Now we can compare the performance results obtained for Babelfish versions 3.1 and 3.2 with the earlier results for Babelfish 2.4. Table 2 captures my current test results together with adjusted results for Babelfish 2.4 from the previous blog post:
Table 2. Performance test results for 12xlarge instances
As shown in Table 2, each subsequent Babelfish release demonstrates better performance. It also appears that Babelfish performance gains are more substantial for Babelfish clusters based on the Graviton-2 processors.
3.3. 16xlarge instances
This group represents test results obtained for Babelfish clusters based upon 16xlarge instances. For Babelfish 2.4, I used adjusted performance data from my previous blog post. Table 3 captures performance test results for this group:
Table 3. Performance test results for 16xlarge instances
As shown in Table 3, newer Babelfish releases provide meaningful performance increases as compared with the older ones.

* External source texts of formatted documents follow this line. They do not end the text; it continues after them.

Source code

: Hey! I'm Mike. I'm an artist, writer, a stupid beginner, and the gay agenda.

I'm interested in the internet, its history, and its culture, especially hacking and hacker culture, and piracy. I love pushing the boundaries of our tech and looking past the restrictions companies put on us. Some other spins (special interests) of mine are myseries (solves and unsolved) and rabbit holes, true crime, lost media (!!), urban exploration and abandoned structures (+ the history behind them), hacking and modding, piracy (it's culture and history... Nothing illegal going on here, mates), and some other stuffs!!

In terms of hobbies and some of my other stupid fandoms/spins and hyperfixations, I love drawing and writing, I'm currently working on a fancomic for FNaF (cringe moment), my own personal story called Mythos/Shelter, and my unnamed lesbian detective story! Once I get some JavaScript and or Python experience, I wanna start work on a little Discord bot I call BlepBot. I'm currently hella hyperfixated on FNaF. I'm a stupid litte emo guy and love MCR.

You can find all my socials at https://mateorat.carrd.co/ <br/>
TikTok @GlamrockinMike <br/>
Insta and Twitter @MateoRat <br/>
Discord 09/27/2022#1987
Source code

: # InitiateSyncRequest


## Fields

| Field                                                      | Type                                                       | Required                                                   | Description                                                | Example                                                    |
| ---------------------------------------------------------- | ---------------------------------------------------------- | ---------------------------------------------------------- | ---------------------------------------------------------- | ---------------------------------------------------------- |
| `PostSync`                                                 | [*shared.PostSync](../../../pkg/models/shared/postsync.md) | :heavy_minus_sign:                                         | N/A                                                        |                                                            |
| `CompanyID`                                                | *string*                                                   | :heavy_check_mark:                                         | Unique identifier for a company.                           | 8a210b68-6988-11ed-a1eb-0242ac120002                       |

3.4. Babelfish 3.2 performance and price-performance analysis
Based on the testing, we have established that the best performing release of Babelfish is the 3.2 release. Now let’s focus on comparing performance of the clusters based upon Graviton-2 (R6g) and Intel (R6i) instances. Corresponding performance data is captured in Table 4:
Table 4. Performance comparison – Intel-based versus Graviton-2 instances.
From the performance comparison, Babelfish clusters using Intel-based instances outperform comparatively-sized clusters using instances based on Graviton-2 by 3.5% to 8.5%.
Now let’s see how the difference in performance between the Babelfish clusters of different sizes and underlying Amazon EC2 instances translate into cost per 1,000 NOPM. All Babelfish clusters that were used for performance testing were built using Aurora I/O-Optimized that provides improved price-performance and predictable pricing for customers with I/O-intensive applications.
As all the test databases are approximately 1 TB in size, I used the Aurora I/O-Optimized pricing model with 1.3 TB of storage to get the cost estimates. These estimates are for the us-east-1 Amazon region and are correct at the time of publication. Price-performance data for Babelfish 3.2 clusters used in this testing are presented in Table 5:
Table 5. Babelfish 3.2 price-performance analysis.
It is interesting to note that despite the significant difference in performance, Aurora I/O-Optimized Babelfish clusters offer stable cost per 1,000 NOPM within the same computer architecture. Intel-based clusters offer better Babelfish performance, but with a higher cost per 1,000 NOPM.
4. Comparing SQL Server performance with Babelfish 3.2
Amazon EC2 provides a wide selection of instance types optimized to fit different use cases. Instance types comprise varying combinations of CPU, memory, storage, and networking capacity and give you the flexibility to choose the appropriate mix of resources for your applications. Each instance type includes one or more instance sizes, allowing you to scale your resources to the requirements of your target workload. It is impractical to implement SQL Server performance testing across all possible configurations.
For this analysis, I selected the newer generation R6i of Amazon EC2 instances that are specifically recommended for SQL workloads. The R6i family of Amazon EC2 instances offer multiple sizes, so for my analysis, I selected the popular mid-range SQL Server deployment options of R6i.8xlarge and R6i.12xlarge instances.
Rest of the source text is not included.